[Stored records]
▬▬▬▬▬▬▬▬▬▬

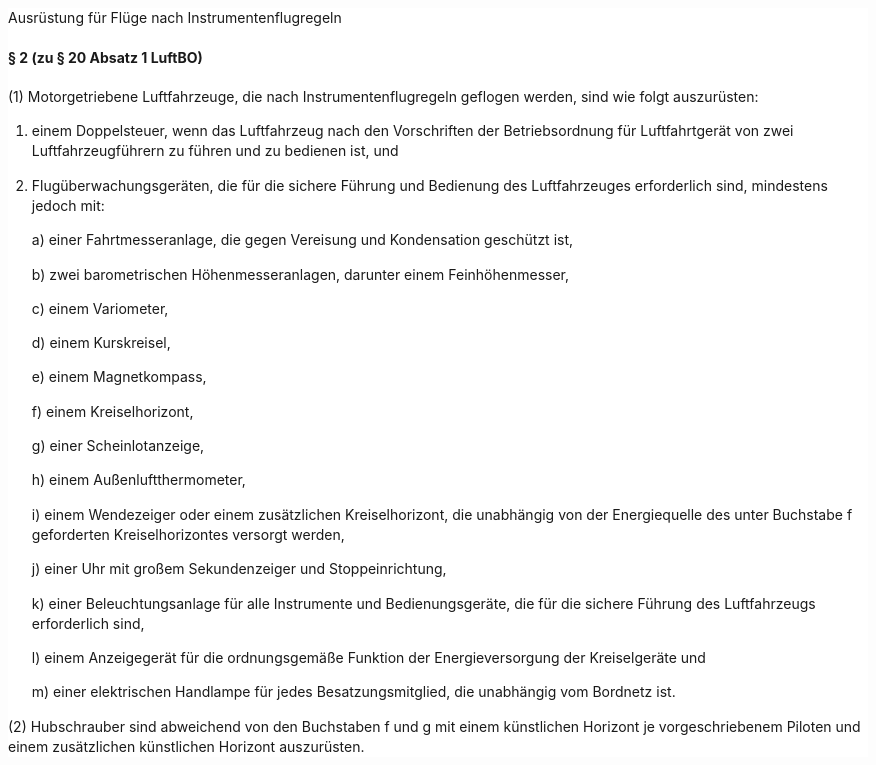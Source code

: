 Ausrüstung für Flüge nach Instrumentenflugregeln

#### § 2 (zu § 20 Absatz 1 LuftBO)

(1) Motorgetriebene Luftfahrzeuge, die nach Instrumentenflugregeln
geflogen werden, sind wie folgt auszurüsten:

1.  einem Doppelsteuer, wenn das Luftfahrzeug nach den Vorschriften der
    Betriebsordnung für Luftfahrtgerät von zwei Luftfahrzeugführern zu
    führen und zu bedienen ist, und


2.  Flugüberwachungsgeräten, die für die sichere Führung und Bedienung des
    Luftfahrzeuges erforderlich sind, mindestens jedoch mit:

    a)  einer Fahrtmesseranlage, die gegen Vereisung und Kondensation
        geschützt ist,


    b)  zwei barometrischen Höhenmesseranlagen, darunter einem
        Feinhöhenmesser,


    c)  einem Variometer,


    d)  einem Kurskreisel,


    e)  einem Magnetkompass,


    f)  einem Kreiselhorizont,


    g)  einer Scheinlotanzeige,


    h)  einem Außenluftthermometer,


    i)  einem Wendezeiger oder einem zusätzlichen Kreiselhorizont, die
        unabhängig von der Energiequelle des unter Buchstabe f geforderten
        Kreiselhorizontes versorgt werden,


    j)  einer Uhr mit großem Sekundenzeiger und Stoppeinrichtung,


    k)  einer Beleuchtungsanlage für alle Instrumente und Bedienungsgeräte,
        die für die sichere Führung des Luftfahrzeugs erforderlich sind,


    l)  einem Anzeigegerät für die ordnungsgemäße Funktion der
        Energieversorgung der Kreiselgeräte und


    m)  einer elektrischen Handlampe für jedes Besatzungsmitglied, die
        unabhängig vom Bordnetz ist.







(2) Hubschrauber sind abweichend von den Buchstaben f und g mit einem
künstlichen Horizont je vorgeschriebenem Piloten und einem
zusätzlichen künstlichen Horizont auszurüsten.
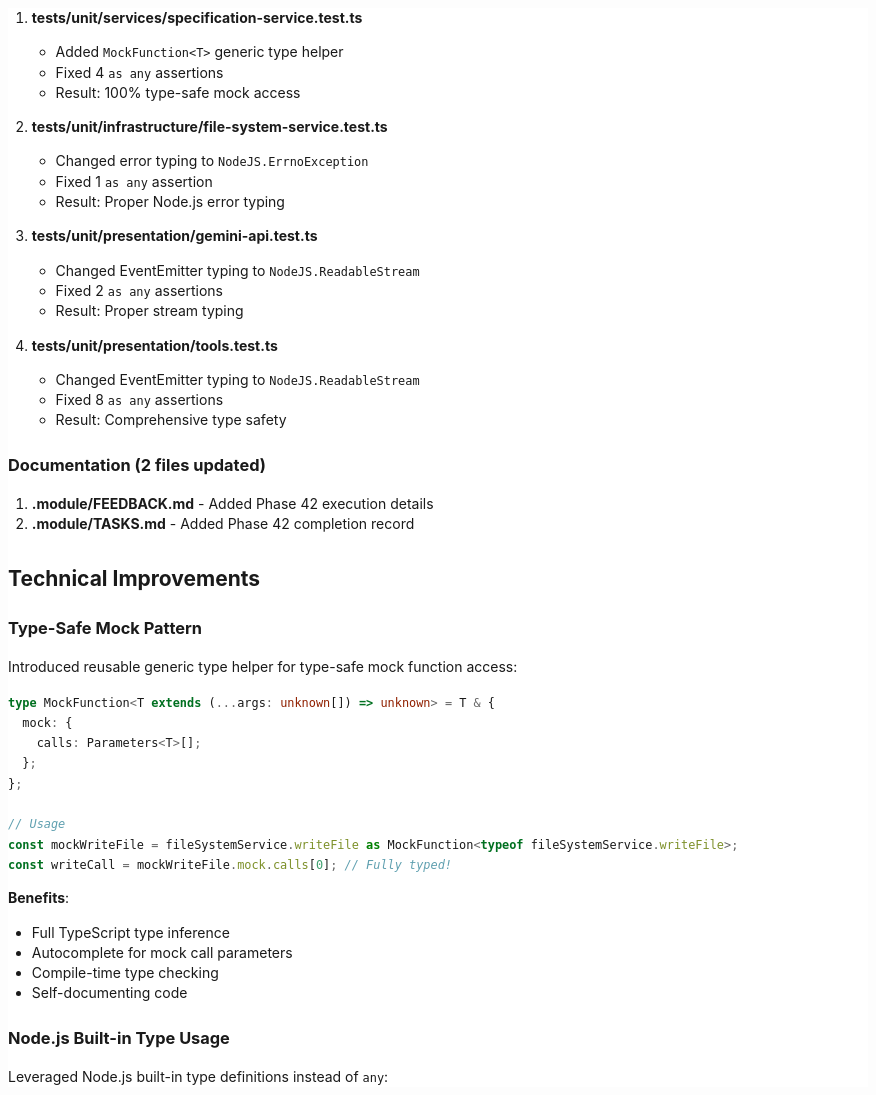1. **tests/unit/services/specification-service.test.ts**
   - Added `MockFunction<T>` generic type helper
   - Fixed 4 `as any` assertions
   - Result: 100% type-safe mock access

2. **tests/unit/infrastructure/file-system-service.test.ts**
   - Changed error typing to `NodeJS.ErrnoException`
   - Fixed 1 `as any` assertion
   - Result: Proper Node.js error typing

3. **tests/unit/presentation/gemini-api.test.ts**
   - Changed EventEmitter typing to `NodeJS.ReadableStream`
   - Fixed 2 `as any` assertions
   - Result: Proper stream typing

4. **tests/unit/presentation/tools.test.ts**
   - Changed EventEmitter typing to `NodeJS.ReadableStream`
   - Fixed 8 `as any` assertions
   - Result: Comprehensive type safety

### Documentation (2 files updated)

1. **.module/FEEDBACK.md** - Added Phase 42 execution details
2. **.module/TASKS.md** - Added Phase 42 completion record

## Technical Improvements

### Type-Safe Mock Pattern

Introduced reusable generic type helper for type-safe mock function access:

```typescript
type MockFunction<T extends (...args: unknown[]) => unknown> = T & {
  mock: {
    calls: Parameters<T>[];
  };
};

// Usage
const mockWriteFile = fileSystemService.writeFile as MockFunction<typeof fileSystemService.writeFile>;
const writeCall = mockWriteFile.mock.calls[0]; // Fully typed!
```

**Benefits**:
- Full TypeScript type inference
- Autocomplete for mock call parameters
- Compile-time type checking
- Self-documenting code

### Node.js Built-in Type Usage

Leveraged Node.js built-in type definitions instead of `any`:
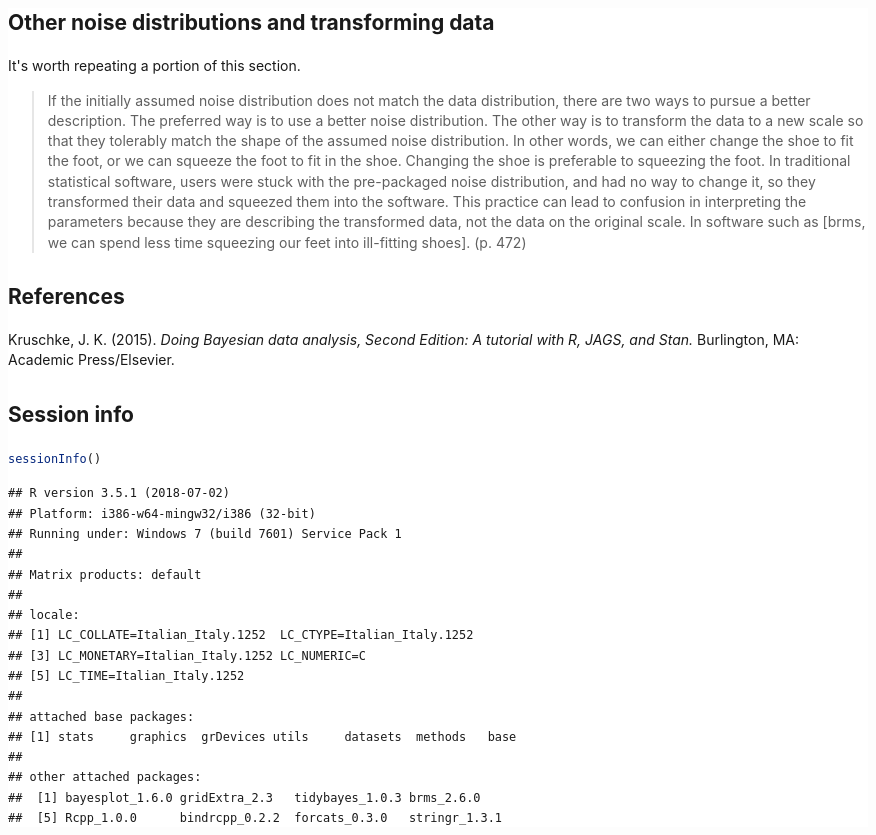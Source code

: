 Other noise distributions and transforming data
-----------------------------------------------

It's worth repeating a portion of this section.

> If the initially assumed noise distribution does not match the data distribution, there are two ways to pursue a better description. The preferred way is to use a better noise distribution. The other way is to transform the data to a new scale so that they tolerably match the shape of the assumed noise distribution. In other words, we can either change the shoe to fit the foot, or we can squeeze the foot to fit in the shoe. Changing the shoe is preferable to squeezing the foot. In traditional statistical software, users were stuck with the pre-packaged noise distribution, and had no way to change it, so they transformed their data and squeezed them into the software. This practice can lead to confusion in interpreting the parameters because they are describing the transformed data, not the data on the original scale. In software such as \[brms, we can spend less time squeezing our feet into ill-fitting shoes\]. (p. 472)

References
----------

Kruschke, J. K. (2015). *Doing Bayesian data analysis, Second Edition: A tutorial with R, JAGS, and Stan.* Burlington, MA: Academic Press/Elsevier.

Session info
------------

``` r
sessionInfo()
```

    ## R version 3.5.1 (2018-07-02)
    ## Platform: i386-w64-mingw32/i386 (32-bit)
    ## Running under: Windows 7 (build 7601) Service Pack 1
    ## 
    ## Matrix products: default
    ## 
    ## locale:
    ## [1] LC_COLLATE=Italian_Italy.1252  LC_CTYPE=Italian_Italy.1252   
    ## [3] LC_MONETARY=Italian_Italy.1252 LC_NUMERIC=C                  
    ## [5] LC_TIME=Italian_Italy.1252    
    ## 
    ## attached base packages:
    ## [1] stats     graphics  grDevices utils     datasets  methods   base     
    ## 
    ## other attached packages:
    ##  [1] bayesplot_1.6.0 gridExtra_2.3   tidybayes_1.0.3 brms_2.6.0     
    ##  [5] Rcpp_1.0.0      bindrcpp_0.2.2  forcats_0.3.0   stringr_1.3.1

▬▬▬▬▬▬▬▬▬▬

# Required work
Your task is to collect every line above that contains the word "künstlichen".

# Exercise solution
künstlichen Horizont je vorgeschriebenem Piloten und einem
zusätzlichen künstlichen Horizont auszurüsten.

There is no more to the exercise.